Alfie is nine years old and his passion is football. He has always loved playing for Kingsway Colts, where he is one of their stars, but when their elderly coach is taken ill, his replacement is only interested in promoting his own son, Jasper. Jasper and his father are bullies, and Alfie is, quite literally, sidelined for every match. Luckily, he meets a mysterious fortune-teller, Madame Zola, who helps him beat the bullies.

This book is great fun, with plenty of excitement and humour, ably assisted by Rob Smyth’s illustrations. But it has very serious undertones, showing how adults as well as peers can bully children, and the effect this can have on the object of this bullying. Although Alfie is supported by his friends, he isn’t by his parents who, although they are not unkind, have no interest in Alfie’s passion for and skill in football. Instead they support Alfie’s sister’s passion for dancing. There are also positive elderly characters: Jimmy Grimshaw, the old coach, and Madame Zola, untidy, scatty, but the catalyst which empowers Alfie to outwit the bullies.

This is an excellent chapter book for primary school readers, to which boys will relate, and we look forward to reading many more of Alfie’s adventures.




Moving on to a retelling from an established and popular author Bridget read Shahnameh: The Persian Book of Kings, retold by Elizabeth Laird, illustrated by Shirin Adl (Frances Lincoln 2012).
Elizabeth Laird is passionate about bringing young Western audiences an understanding of the people, customs and culture of the Middle East and beyond. Shanameh is an epic poem written more than a thousand years ago, which relates the myths and legends which tell of the beginning of Persia – modern-day Iran – and which have formed an oral tradition in those lands.




The stories tell of the lives, loves and adventures of the kings, heroes, princesses, magical animals and demons.


Laird has retold them perfectly, retaining the poetic lilt within a translation which will engage young readers. Shirin Adl’s illustrations accompany the text perfectly, with full page modern, slightly quirky, representations of typical Persian art, and every page bordered by flowers and creatures which echo the atmosphere and ethos of the stories. This is a beautiful book, in content and in presentation.
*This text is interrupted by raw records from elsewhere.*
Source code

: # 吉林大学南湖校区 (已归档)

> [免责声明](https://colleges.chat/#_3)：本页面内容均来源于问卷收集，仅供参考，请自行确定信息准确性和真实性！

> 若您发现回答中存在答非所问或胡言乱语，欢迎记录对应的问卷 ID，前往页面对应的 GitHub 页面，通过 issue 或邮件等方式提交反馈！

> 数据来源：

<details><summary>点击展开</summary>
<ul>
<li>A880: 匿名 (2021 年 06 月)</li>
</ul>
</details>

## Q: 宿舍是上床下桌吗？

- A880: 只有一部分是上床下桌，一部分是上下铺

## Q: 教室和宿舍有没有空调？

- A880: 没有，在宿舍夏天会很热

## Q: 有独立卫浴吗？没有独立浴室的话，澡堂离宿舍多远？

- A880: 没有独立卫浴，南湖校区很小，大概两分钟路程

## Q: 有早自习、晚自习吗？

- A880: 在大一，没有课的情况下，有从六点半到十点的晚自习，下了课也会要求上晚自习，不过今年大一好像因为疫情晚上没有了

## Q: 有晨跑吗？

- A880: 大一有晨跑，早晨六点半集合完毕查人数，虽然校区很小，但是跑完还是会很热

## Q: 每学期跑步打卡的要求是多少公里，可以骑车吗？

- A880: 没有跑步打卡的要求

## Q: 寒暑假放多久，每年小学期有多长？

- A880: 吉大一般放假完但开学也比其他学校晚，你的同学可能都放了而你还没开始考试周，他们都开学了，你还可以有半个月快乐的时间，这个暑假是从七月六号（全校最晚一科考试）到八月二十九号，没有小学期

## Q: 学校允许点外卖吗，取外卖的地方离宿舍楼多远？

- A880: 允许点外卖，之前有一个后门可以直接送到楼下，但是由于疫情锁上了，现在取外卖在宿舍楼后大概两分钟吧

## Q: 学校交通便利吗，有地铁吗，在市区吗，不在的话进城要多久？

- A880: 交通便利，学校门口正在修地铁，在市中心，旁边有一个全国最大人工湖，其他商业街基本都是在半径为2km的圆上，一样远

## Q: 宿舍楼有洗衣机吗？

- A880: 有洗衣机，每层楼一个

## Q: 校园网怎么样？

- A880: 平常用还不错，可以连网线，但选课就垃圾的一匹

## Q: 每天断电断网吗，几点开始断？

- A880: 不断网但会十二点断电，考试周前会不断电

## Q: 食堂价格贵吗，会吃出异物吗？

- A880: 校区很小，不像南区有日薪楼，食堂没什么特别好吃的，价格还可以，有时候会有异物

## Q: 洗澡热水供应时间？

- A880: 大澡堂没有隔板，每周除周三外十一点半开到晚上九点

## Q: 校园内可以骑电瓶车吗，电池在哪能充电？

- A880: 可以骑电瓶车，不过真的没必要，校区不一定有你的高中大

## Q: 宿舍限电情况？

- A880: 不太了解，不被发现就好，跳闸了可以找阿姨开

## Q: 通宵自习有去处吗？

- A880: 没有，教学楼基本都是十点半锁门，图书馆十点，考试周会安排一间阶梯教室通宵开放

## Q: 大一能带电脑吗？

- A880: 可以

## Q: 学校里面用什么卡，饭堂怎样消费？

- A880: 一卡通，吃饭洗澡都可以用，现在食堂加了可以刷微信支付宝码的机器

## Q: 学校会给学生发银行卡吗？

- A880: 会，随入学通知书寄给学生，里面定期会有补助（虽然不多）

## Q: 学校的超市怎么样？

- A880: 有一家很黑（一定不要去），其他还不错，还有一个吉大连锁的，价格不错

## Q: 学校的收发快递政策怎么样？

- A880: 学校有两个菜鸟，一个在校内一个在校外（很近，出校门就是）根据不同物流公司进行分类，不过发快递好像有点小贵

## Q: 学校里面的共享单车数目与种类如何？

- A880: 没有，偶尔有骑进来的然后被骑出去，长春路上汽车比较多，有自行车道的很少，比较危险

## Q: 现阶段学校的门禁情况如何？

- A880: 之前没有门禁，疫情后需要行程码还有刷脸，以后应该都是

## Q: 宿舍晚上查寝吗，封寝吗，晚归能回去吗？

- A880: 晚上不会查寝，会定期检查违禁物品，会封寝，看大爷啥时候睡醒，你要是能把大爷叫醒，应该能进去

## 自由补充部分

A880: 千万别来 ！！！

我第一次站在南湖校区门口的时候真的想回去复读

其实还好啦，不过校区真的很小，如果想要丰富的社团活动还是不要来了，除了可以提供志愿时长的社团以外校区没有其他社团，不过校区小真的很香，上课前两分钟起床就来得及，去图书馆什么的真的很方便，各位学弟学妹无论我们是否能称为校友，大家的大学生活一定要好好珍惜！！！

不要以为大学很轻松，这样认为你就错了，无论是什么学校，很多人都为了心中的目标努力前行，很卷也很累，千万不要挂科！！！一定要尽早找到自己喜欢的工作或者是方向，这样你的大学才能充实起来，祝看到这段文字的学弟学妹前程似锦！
Finally Bridget shares her thoughts about a book translated into English by Anthea Bell but originally from the pen and imagination of the hugely talented Kai Meyer, Arcadia Awakens (Templar 2012).
A curiously mixed set of genres are found in Meyer’s YA novel, where Rosa, an American teenager recovering from an abortion resulting from a gang rape, returns to her Mafia family roots in Sicily. Here she reluctantly falls in love with the son of a rival clan, and discovers that, in common with the rest of each family, they can shape-shift into a snake (Rosa) and a tiger (Alessandro), a legacy from their Arcadian ancestry. Thereafter they battle various odds, human and supernatural.


Meyer paints a competent picture of the Sicilian landscape – though that may owe something to my currently watching Montalbano – but the characterisation is less convincing. Myth – the Arcadian element – legend and Bond-style thriller combine in the first novel of a projected trilogy which will undoubtedly captivate a teenage audience which enjoys fast-paced adventure, fantasy, romance and angst.

We hope you will find the time to enjoy one or more of these titles for yourself.